La fórmula del Windmill es original, un espectáculo continuo que combina teatro de revista y vodevil, y que pronto es copiado por otros teatros, hasta orillar a Mrs. Henderson a presentar algo más audaz: desnudos artísticos femeninos, de inmovilidad exigida por la censura, que simulen, en un kitsch consumado, a una Diana cazadora o a una Pallas Atenea -una propuesta visual decorosa, entre el Museo Británico y el Moulin Rouge parisino. Los diálogos entre la empresaria y lord Chamberlain, la autoridad supervisora, son divertidos y plagados de dobles sentidos picarescos. El espectáculo exitoso adquiere, con el estallido bélico, virtudes cívicas insospechadas. El desnudo femenino en escena, aliciente visual para las tropas encaminadas al matadero, derriba las últimas reticencias de la moral victoriana.

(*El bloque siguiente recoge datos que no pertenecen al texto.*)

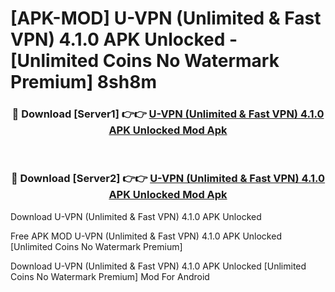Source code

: # [APK-MOD] U-VPN (Unlimited & Fast VPN) 4.1.0 APK Unlocked - [Unlimited Coins No Watermark Premium] 8sh8m



<div align="center">
<h3>🔴 Download [Server1] 👉👉 <a href="https://momento.my/?title=U-VPN_(Unlimited_&_Fast_VPN)_4.1.0_APK_Unlocked">U-VPN (Unlimited & Fast VPN) 4.1.0 APK Unlocked Mod Apk</a></h3><br>

<h3>🔴 Download [Server2] 👉👉 <a href="https://momento.my/?title=U-VPN_(Unlimited_&_Fast_VPN)_4.1.0_APK_Unlocked">U-VPN (Unlimited & Fast VPN) 4.1.0 APK Unlocked Mod Apk</a></h3>
</div>



Download U-VPN (Unlimited & Fast VPN) 4.1.0 APK Unlocked 

Free APK MOD U-VPN (Unlimited & Fast VPN) 4.1.0 APK Unlocked [Unlimited Coins No Watermark Premium]

Download U-VPN (Unlimited & Fast VPN) 4.1.0 APK Unlocked [Unlimited Coins No Watermark Premium] Mod For Android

Esta crónica agridulce y romántica del Londres bajo los bombardeos, con su mezcla de showbiz, Blitz y seducciones otoñales, permite el lucimiento de dos actores formidables, y eso, más que el recuento puntual del hecho histórico, es la mejor distinción de la cinta. Otros retratos del periodo evocado tienen sin duda mayor interés dramático, como La esperanza y la gloria (Hope and glory, 1987), de John Boorman, por mencionar uno.
Lo interesante en Mrs. Henderson presenta es la recreación de una era donde la angustia de una civilización al borde del colapso tiene como contrapunto la reivindicación de un goce concentrado en los tal vez primeros y últimos desnudos sensuales al alcance de la vista. Mrs. Henderson recuerda la guerra anterior y a su hijo, quien, a los 21 años, falleció sin vislumbrar una sola vez ese goce. Stephen Frears contrasta el súbito brío empresarial de esta viuda alegre con el recuento de las miserias de una época, de una ciudad y de una colectividad confundida, evocando de modo jocoso el mundo del espectáculo en un momento histórico en el que la moral y las buenas costumbres zozobran forzosamente.
Desde nuestra cómoda perspectiva el asunto tiene visos de comedia ligera; en la recreación de esos años de plomo, todo goce sensual semeja, por el contrario, una conquista heroica.